:: GIVEN RECORDS ::

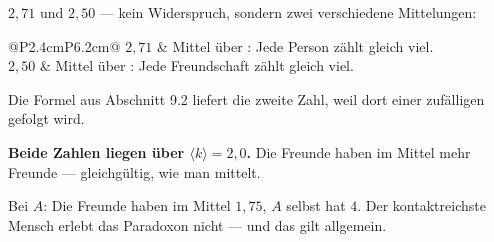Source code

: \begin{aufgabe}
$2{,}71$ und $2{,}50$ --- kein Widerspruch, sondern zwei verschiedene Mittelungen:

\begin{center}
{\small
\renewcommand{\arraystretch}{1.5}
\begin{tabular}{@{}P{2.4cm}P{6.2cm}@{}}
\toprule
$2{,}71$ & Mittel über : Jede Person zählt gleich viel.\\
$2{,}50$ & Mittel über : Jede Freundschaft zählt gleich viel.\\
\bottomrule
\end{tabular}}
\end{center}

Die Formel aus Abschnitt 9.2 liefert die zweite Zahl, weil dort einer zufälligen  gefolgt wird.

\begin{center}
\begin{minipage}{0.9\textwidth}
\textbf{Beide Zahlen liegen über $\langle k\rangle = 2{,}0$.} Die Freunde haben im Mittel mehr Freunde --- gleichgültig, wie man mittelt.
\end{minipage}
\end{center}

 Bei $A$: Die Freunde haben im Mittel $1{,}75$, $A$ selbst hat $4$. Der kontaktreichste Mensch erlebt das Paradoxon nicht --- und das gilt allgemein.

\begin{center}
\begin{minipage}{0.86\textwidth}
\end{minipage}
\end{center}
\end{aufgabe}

:::

Please reproduce every entry above exactly, but leave out the pictures.

FINISHED TASK:
Source code

: \begin{aufgabe}
$2{,}71$ und $2{,}50$ --- kein Widerspruch, sondern zwei verschiedene Mittelungen:

\begin{center}
{\small
\renewcommand{\arraystretch}{1.5}
\begin{tabular}{@{}P{2.4cm}P{6.2cm}@{}}
\toprule
$2{,}71$ & Mittel über : Jede Person zählt gleich viel.\\
$2{,}50$ & Mittel über : Jede Freundschaft zählt gleich viel.\\
\bottomrule
\end{tabular}}
\end{center}

Die Formel aus Abschnitt 9.2 liefert die zweite Zahl, weil dort einer zufälligen  gefolgt wird.

\begin{center}
\begin{minipage}{0.9\textwidth}
\textbf{Beide Zahlen liegen über $\langle k\rangle = 2{,}0$.} Die Freunde haben im Mittel mehr Freunde --- gleichgültig, wie man mittelt.
\end{minipage}
\end{center}

 Bei $A$: Die Freunde haben im Mittel $1{,}75$, $A$ selbst hat $4$. Der kontaktreichste Mensch erlebt das Paradoxon nicht --- und das gilt allgemein.

\begin{center}
\begin{minipage}{0.86\textwidth}
\end{minipage}
\end{center}
\end{aufgabe}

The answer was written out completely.